Outgoing US Secretary of State Colin Powell has counted defusing tensions between India and Pakistan as one of the accomplishments of his department during his four-year-long tenure.
"If you look around the world at the kinds of things we have done, whether it is our interaction with the Indians and the Pakistanis on the subcontinent to defuse a conflict situation and let them know that we were their friends, each in an individual capacity, and, working together, helped them resolve some of the difficulties," Powell said in his farewell speech Tuesday.
The only other Indian reference in his address, albeit indirect, was describing his Deputy Under Secretary of State Richard Armitage as a "Buddha".

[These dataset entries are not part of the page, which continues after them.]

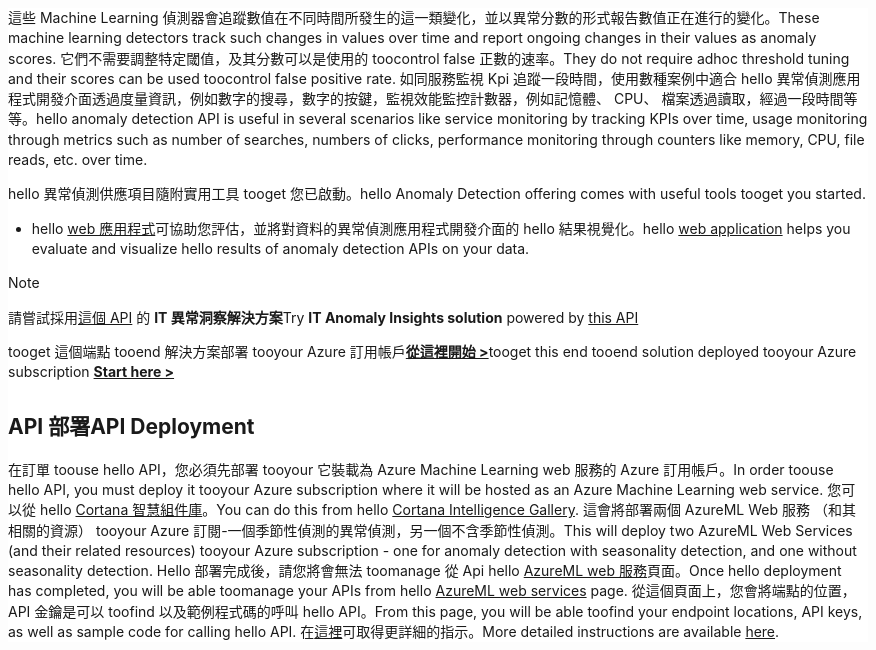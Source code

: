 <span data-ttu-id="4a09a-110">這些 Machine Learning 偵測器會追蹤數值在不同時間所發生的這一類變化，並以異常分數的形式報告數值正在進行的變化。</span><span class="sxs-lookup"><span data-stu-id="4a09a-110">These machine learning detectors track such changes in values over time and report ongoing changes in their values as anomaly scores.</span></span> <span data-ttu-id="4a09a-111">它們不需要調整特定閾值，及其分數可以是使用的 toocontrol false 正數的速率。</span><span class="sxs-lookup"><span data-stu-id="4a09a-111">They do not require adhoc threshold tuning and their scores can be used toocontrol false positive rate.</span></span> <span data-ttu-id="4a09a-112">如同服務監視 Kpi 追蹤一段時間，使用數種案例中適合 hello 異常偵測應用程式開發介面透過度量資訊，例如數字的搜尋，數字的按鍵，監視效能監控計數器，例如記憶體、 CPU、 檔案透過讀取，經過一段時間等等。</span><span class="sxs-lookup"><span data-stu-id="4a09a-112">hello anomaly detection API is useful in several scenarios like service monitoring by tracking KPIs over time, usage monitoring through metrics such as number of searches, numbers of clicks, performance monitoring through counters like memory, CPU, file reads, etc. over time.</span></span>

<span data-ttu-id="4a09a-113">hello 異常偵測供應項目隨附實用工具 tooget 您已啟動。</span><span class="sxs-lookup"><span data-stu-id="4a09a-113">hello Anomaly Detection offering comes with useful tools tooget you started.</span></span>

* <span data-ttu-id="4a09a-114">hello [web 應用程式](http://anomalydetection-aml.azurewebsites.net/)可協助您評估，並將對資料的異常偵測應用程式開發介面的 hello 結果視覺化。</span><span class="sxs-lookup"><span data-stu-id="4a09a-114">hello [web application](http://anomalydetection-aml.azurewebsites.net/) helps you evaluate and visualize hello results of anomaly detection APIs on your data.</span></span>

> [!NOTE]
> <span data-ttu-id="4a09a-115">請嘗試採用[這個 API](https://gallery.cortanaintelligence.com/MachineLearningAPI/Anomaly-Detection-2) 的 **IT 異常洞察解決方案**</span><span class="sxs-lookup"><span data-stu-id="4a09a-115">Try **IT Anomaly Insights solution** powered by [this API](https://gallery.cortanaintelligence.com/MachineLearningAPI/Anomaly-Detection-2)</span></span>
> 
> <span data-ttu-id="4a09a-116">tooget 這個端點 tooend 解決方案部署 tooyour Azure 訂用帳戶<a href="https://gallery.cortanaintelligence.com/Solution/Anomaly-Detection-Pre-Configured-Solution-1" target="_blank">**從這裡開始 >**</a></span><span class="sxs-lookup"><span data-stu-id="4a09a-116">tooget this end tooend solution deployed tooyour Azure subscription <a href="https://gallery.cortanaintelligence.com/Solution/Anomaly-Detection-Pre-Configured-Solution-1" target="_blank">**Start here >**</a></span></span>
> 
>

## <a name="api-deployment"></a><span data-ttu-id="4a09a-117">API 部署</span><span class="sxs-lookup"><span data-stu-id="4a09a-117">API Deployment</span></span>
<span data-ttu-id="4a09a-118">在訂單 toouse hello API，您必須先部署 tooyour 它裝載為 Azure Machine Learning web 服務的 Azure 訂用帳戶。</span><span class="sxs-lookup"><span data-stu-id="4a09a-118">In order toouse hello API, you must deploy it tooyour Azure subscription where it will be hosted as an Azure Machine Learning web service.</span></span>  <span data-ttu-id="4a09a-119">您可以從 hello [Cortana 智慧組件庫](https://gallery.cortanaintelligence.com/MachineLearningAPI/Anomaly-Detection-2)。</span><span class="sxs-lookup"><span data-stu-id="4a09a-119">You can do this from hello [Cortana Intelligence Gallery](https://gallery.cortanaintelligence.com/MachineLearningAPI/Anomaly-Detection-2).</span></span>  <span data-ttu-id="4a09a-120">這會將部署兩個 AzureML Web 服務 （和其相關的資源） tooyour Azure 訂閱-一個季節性偵測的異常偵測，另一個不含季節性偵測。</span><span class="sxs-lookup"><span data-stu-id="4a09a-120">This will deploy two AzureML Web Services (and their related resources) tooyour Azure subscription - one for anomaly detection with seasonality detection, and one without seasonality detection.</span></span>  <span data-ttu-id="4a09a-121">Hello 部署完成後，請您將會無法 toomanage 從 Api hello [AzureML web 服務](https://services.azureml.net/webservices/)頁面。</span><span class="sxs-lookup"><span data-stu-id="4a09a-121">Once hello deployment has completed, you will be able toomanage your APIs from hello [AzureML web services](https://services.azureml.net/webservices/) page.</span></span>  <span data-ttu-id="4a09a-122">從這個頁面上，您會將端點的位置，API 金鑰是可以 toofind 以及範例程式碼的呼叫 hello API。</span><span class="sxs-lookup"><span data-stu-id="4a09a-122">From this page, you will be able toofind your endpoint locations, API keys, as well as sample code for calling hello API.</span></span>  <span data-ttu-id="4a09a-123">在[這裡](https://docs.microsoft.com/en-us/azure/machine-learning/machine-learning-manage-new-webservice)可取得更詳細的指示。</span><span class="sxs-lookup"><span data-stu-id="4a09a-123">More detailed instructions are available [here](https://docs.microsoft.com/en-us/azure/machine-learning/machine-learning-manage-new-webservice).</span></span>


[1]: ./media/machine-learning-apps-anomaly-detection-api/anomaly-detection-score.png
[2]: ./media/machine-learning-apps-anomaly-detection-api/anomaly-detection-seasonal.png
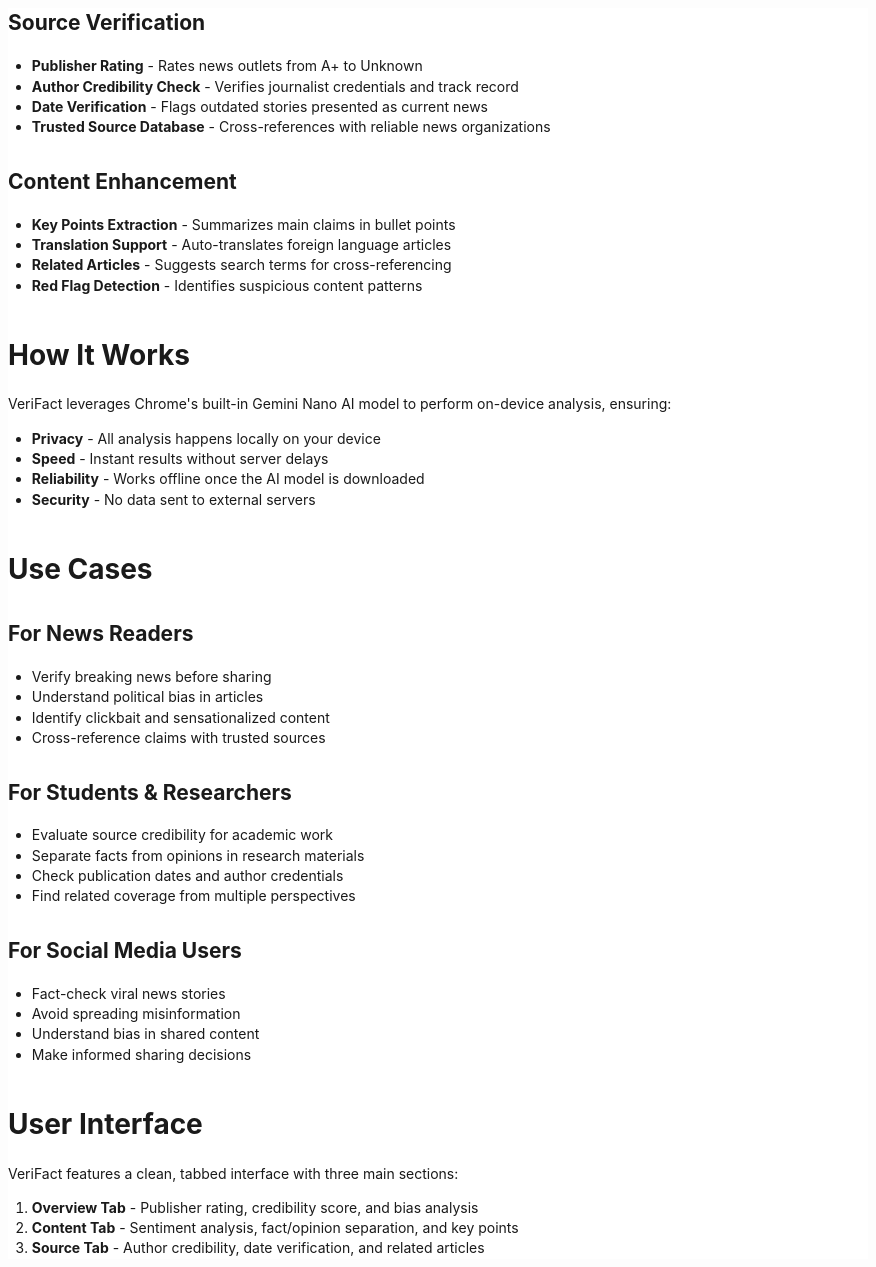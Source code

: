## **Source Verification**
- **Publisher Rating** - Rates news outlets from A+ to Unknown
- **Author Credibility Check** - Verifies journalist credentials and track record
- **Date Verification** - Flags outdated stories presented as current news
- **Trusted Source Database** - Cross-references with reliable news organizations

## **Content Enhancement**
- **Key Points Extraction** - Summarizes main claims in bullet points
- **Translation Support** - Auto-translates foreign language articles
- **Related Articles** - Suggests search terms for cross-referencing
- **Red Flag Detection** - Identifies suspicious content patterns

# How It Works

VeriFact leverages Chrome's built-in Gemini Nano AI model to perform on-device analysis, ensuring:
- **Privacy** - All analysis happens locally on your device
- **Speed** - Instant results without server delays
- **Reliability** - Works offline once the AI model is downloaded
- **Security** - No data sent to external servers

# Use Cases

## **For News Readers**
- Verify breaking news before sharing
- Understand political bias in articles
- Identify clickbait and sensationalized content
- Cross-reference claims with trusted sources

## **For Students & Researchers**
- Evaluate source credibility for academic work
- Separate facts from opinions in research materials
- Check publication dates and author credentials
- Find related coverage from multiple perspectives

## **For Social Media Users**
- Fact-check viral news stories
- Avoid spreading misinformation
- Understand bias in shared content
- Make informed sharing decisions

# User Interface

VeriFact features a clean, tabbed interface with three main sections:

1. **Overview Tab** - Publisher rating, credibility score, and bias analysis
2. **Content Tab** - Sentiment analysis, fact/opinion separation, and key points
3. **Source Tab** - Author credibility, date verification, and related articles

Another major Asian reference was to China where he said: "We did the same thing in our relationship with China, the other major nation that, at one time, might have been called an adversary.
"We had a problem, you will recall, in early April of 2001, with the collision between our airplanes, and everybody thought this relationship is going to a deep freeze.
"But instead, with patient diplomacy and listening to the Chinese and their concerns - their listening to us - we solved that problem, and over the last several years have put US-Chinese relations on the soundest footing that they have been in decades."
In the context of the US foreign policy on Afghanistan and Iraq, Powell said: "How we have succeeded in getting rid of two of the most despotic regimes on the face of the earth, in Kabul and Baghdad. And even though the task is difficult, how we will see to it that these two nations, Afghanistan and Iraq, have the freedom and democracy that their people richly deserve. And that will happen, and you had a lot to do with that."
During his tenure, Powell was known to have differences of opinion with President George W. Bush, Vice President Dick Cheney and Defence Secretary Donald Rumsfeld over the Iraq war. There were frequent media reports of him having been sidelined by the neo-conservative hawks running America's foreign policy from the backdoors.